Бывший антикризисный менеджер «Нэфис косметикс» вывел компанию в лидеры российского рынка бытовой химии, а теперь завоевывает рынок растительного масла. Но предупреждает, что без помощи государства ему сейчас не обойтись
М. Стулов

1999

совладелец и председатель совета директоров ОАО «Нэфис косметикс»

2004

член совета директоров, а затем совладелец ОАО «Казанский жировой комбинат»

2005

член совета директоров ОАО «Казанский маслоэкстракционный завод»

46

исков подали друг против друга концерн «Калина» и «Нэфис косметикс» в 2003–2006 гг. из-за схожих брендов – TriMax и «Маленькая фея» («Калина») и BiMax и «Миленькая фея» («Нэфис»)

Группа «Нэфис»

производитель бытовой химии, косметики и жиров.

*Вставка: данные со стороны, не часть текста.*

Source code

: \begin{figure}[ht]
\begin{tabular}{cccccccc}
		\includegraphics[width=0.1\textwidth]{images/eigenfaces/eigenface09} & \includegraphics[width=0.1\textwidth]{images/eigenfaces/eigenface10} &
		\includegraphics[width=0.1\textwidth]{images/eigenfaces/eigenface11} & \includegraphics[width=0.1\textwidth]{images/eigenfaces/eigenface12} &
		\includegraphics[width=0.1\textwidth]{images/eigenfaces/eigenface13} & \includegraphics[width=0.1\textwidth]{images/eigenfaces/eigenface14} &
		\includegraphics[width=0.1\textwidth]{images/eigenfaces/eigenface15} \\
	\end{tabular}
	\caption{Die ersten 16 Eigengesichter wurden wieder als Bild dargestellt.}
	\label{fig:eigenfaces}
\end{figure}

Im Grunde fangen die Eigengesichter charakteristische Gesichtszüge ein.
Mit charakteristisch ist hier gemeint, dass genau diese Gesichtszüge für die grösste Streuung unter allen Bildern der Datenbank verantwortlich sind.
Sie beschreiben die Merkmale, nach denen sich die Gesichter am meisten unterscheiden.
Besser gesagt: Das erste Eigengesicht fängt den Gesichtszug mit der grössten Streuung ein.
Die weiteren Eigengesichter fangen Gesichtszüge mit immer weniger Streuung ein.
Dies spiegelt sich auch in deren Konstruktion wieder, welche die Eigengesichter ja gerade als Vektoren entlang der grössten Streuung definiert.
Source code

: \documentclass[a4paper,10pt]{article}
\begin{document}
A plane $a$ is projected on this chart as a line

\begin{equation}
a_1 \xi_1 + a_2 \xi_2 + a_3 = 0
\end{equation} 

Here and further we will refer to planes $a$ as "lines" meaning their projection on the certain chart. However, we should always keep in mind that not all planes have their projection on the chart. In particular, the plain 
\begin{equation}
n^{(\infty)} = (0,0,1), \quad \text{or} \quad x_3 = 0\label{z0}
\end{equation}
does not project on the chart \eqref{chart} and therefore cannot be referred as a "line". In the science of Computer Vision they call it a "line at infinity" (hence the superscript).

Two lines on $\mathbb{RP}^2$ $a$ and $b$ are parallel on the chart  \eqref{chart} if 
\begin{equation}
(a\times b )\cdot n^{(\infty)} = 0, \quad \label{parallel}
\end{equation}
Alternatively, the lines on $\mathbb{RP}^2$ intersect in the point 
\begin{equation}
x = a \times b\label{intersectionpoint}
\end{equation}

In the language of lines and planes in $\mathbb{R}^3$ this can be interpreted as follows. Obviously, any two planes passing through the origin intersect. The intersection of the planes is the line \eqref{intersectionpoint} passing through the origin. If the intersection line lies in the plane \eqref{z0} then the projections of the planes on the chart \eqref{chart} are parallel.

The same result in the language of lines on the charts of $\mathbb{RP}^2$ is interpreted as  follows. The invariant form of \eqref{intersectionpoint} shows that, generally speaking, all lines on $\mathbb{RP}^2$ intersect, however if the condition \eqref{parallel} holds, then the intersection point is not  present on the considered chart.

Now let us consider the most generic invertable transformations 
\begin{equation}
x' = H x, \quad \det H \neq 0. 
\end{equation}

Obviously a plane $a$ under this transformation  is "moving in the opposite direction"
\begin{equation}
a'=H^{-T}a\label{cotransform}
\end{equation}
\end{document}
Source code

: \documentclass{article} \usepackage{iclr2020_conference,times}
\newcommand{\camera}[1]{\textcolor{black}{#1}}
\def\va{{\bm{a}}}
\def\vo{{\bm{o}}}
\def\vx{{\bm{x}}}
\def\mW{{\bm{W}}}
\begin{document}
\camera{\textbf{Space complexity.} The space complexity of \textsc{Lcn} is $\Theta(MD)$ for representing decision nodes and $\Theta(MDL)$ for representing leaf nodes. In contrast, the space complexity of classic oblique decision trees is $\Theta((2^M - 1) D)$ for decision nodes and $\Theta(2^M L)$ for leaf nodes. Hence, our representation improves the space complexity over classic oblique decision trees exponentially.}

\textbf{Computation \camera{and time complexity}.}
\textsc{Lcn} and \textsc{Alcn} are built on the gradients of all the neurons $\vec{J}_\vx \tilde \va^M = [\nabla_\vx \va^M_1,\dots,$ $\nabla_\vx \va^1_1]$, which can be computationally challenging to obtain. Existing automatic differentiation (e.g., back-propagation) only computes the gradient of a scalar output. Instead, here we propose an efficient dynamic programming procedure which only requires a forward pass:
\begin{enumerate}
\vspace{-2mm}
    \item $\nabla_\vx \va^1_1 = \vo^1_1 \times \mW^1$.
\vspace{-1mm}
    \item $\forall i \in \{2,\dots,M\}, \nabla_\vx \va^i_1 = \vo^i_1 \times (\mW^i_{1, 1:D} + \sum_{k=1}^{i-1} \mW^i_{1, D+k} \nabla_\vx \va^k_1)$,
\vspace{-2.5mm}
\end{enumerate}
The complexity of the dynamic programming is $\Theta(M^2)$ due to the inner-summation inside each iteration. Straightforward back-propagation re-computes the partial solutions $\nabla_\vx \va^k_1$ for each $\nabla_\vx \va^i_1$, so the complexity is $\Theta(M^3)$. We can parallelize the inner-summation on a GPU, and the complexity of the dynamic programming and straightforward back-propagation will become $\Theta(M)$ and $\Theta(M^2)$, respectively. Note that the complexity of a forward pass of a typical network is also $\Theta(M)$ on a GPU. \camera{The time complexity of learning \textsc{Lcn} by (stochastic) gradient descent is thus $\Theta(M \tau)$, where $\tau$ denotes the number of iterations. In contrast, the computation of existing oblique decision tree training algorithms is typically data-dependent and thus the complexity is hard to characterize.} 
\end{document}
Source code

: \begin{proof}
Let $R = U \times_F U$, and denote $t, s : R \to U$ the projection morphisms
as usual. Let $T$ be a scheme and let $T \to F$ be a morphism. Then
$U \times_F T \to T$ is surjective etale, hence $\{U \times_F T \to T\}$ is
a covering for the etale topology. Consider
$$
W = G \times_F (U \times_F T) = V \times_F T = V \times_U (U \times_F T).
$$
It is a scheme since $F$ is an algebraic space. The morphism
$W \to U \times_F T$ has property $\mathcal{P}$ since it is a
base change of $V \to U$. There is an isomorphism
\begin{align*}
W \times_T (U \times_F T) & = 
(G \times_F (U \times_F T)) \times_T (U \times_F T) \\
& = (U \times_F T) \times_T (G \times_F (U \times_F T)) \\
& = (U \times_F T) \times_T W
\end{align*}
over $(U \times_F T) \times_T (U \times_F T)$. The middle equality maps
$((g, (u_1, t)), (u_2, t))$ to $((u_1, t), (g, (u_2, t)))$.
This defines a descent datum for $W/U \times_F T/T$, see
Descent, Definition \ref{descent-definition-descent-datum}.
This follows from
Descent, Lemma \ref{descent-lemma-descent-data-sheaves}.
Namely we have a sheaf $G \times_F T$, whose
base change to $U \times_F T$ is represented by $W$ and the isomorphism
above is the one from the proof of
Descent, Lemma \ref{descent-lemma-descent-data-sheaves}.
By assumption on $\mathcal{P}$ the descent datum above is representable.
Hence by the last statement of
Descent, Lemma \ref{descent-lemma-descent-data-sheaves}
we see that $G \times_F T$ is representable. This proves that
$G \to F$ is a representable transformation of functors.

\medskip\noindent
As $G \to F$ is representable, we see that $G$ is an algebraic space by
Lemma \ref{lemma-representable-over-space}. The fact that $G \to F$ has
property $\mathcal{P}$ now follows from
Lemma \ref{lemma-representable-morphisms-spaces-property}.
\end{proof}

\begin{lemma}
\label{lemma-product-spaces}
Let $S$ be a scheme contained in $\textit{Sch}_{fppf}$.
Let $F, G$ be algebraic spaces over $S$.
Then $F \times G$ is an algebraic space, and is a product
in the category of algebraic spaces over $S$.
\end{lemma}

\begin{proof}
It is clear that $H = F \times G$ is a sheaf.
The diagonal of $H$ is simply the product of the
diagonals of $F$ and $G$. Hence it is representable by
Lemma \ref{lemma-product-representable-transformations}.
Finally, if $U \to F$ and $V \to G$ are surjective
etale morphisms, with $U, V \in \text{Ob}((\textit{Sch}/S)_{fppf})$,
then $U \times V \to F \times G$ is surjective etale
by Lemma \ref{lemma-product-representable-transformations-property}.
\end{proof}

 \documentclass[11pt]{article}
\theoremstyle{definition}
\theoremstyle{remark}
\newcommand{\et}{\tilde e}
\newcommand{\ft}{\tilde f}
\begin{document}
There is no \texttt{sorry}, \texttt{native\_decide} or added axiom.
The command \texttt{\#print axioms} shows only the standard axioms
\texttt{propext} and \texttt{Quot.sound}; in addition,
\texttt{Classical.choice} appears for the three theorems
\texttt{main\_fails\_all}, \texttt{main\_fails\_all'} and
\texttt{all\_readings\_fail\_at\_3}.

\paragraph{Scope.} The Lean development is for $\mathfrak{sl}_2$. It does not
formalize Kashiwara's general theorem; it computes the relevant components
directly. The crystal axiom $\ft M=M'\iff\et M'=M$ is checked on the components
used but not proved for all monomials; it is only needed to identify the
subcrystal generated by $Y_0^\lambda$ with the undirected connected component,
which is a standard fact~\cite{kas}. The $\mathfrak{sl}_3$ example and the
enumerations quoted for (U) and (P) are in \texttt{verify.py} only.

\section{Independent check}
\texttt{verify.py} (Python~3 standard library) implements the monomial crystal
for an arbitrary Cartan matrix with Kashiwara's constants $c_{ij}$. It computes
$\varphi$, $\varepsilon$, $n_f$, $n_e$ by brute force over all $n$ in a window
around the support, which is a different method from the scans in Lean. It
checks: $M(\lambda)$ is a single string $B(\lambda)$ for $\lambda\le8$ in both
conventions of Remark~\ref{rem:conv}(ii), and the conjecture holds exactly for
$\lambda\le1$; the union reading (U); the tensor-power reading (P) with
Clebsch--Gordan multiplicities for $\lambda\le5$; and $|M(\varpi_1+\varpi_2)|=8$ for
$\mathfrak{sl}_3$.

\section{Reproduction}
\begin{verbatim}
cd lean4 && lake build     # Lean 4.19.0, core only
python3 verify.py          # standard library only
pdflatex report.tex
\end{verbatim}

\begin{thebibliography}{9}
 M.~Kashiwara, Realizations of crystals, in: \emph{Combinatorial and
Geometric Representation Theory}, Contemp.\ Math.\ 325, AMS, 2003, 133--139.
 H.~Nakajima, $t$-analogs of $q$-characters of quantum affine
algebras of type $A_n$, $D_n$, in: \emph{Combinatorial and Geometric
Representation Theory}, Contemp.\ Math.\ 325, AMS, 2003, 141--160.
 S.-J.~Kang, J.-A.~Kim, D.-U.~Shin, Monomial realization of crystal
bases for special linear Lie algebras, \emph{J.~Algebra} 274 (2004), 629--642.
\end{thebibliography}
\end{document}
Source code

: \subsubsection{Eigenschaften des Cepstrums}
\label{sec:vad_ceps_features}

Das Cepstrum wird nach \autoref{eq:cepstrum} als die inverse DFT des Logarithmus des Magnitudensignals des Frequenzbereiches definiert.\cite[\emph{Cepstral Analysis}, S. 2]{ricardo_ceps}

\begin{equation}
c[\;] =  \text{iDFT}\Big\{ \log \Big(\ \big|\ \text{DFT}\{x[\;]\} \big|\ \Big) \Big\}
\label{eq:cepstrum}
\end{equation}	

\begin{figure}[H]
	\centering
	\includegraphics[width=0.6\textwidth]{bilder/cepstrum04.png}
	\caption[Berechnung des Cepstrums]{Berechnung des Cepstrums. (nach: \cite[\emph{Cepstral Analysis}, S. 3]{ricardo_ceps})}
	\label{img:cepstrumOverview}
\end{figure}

Включает ОАО «Нэфис косметикс», ОАО «Казанский жировой комбинат» (КЖК), ОАО «Казанский маслоэкстракционный завод» (КМЭЗ). Суммарная выручка предприятий группы в 2006 г. – 6,2 млрд руб. (РСБУ, без НДС). Основные бренды – Sorti, AOS, BiMax, «Биолан», Mr. Ricco, «Ласка», «Томаччо».

Совладельца и топ-менеджера казанской компании «Нэфис косметикс» Ирека Богуславского возмущают слухи о его родстве с президентом Татарстана. «У меня фамилия какая? Какой я родственник?» – гневно переспрашивает он. О том, как он со своими партнерами получил контроль над крупнейшим производителем моющих и чистящих средств с российским капиталом и чем ему в действительности помогают татарстанские власти, Богуславский рассказал в интервью «Ведомостям».

– Как вы пришли в этот бизнес?

– Это было в 1998 г., химкомбинат им. Вахитова находился в состоянии банкротства, а его оборот был около 60 млн руб. Мой товарищ Дмитрий Харитонов был сюда назначен внешним управляющим, и мы пришли помочь.

– Просто по дружбе?

– Мы старые партнеры. Мы все учились в Казанском финансово-экономическом институте: [гендиректор Казанского жирового комбината (КЖК) Дмитрий] Харитонов, [генеральный директор «Нэфис косметикс» Дмитрий] Хайбуллин, [председатель совета директоров КЖК Дмитрий] Самаренкин.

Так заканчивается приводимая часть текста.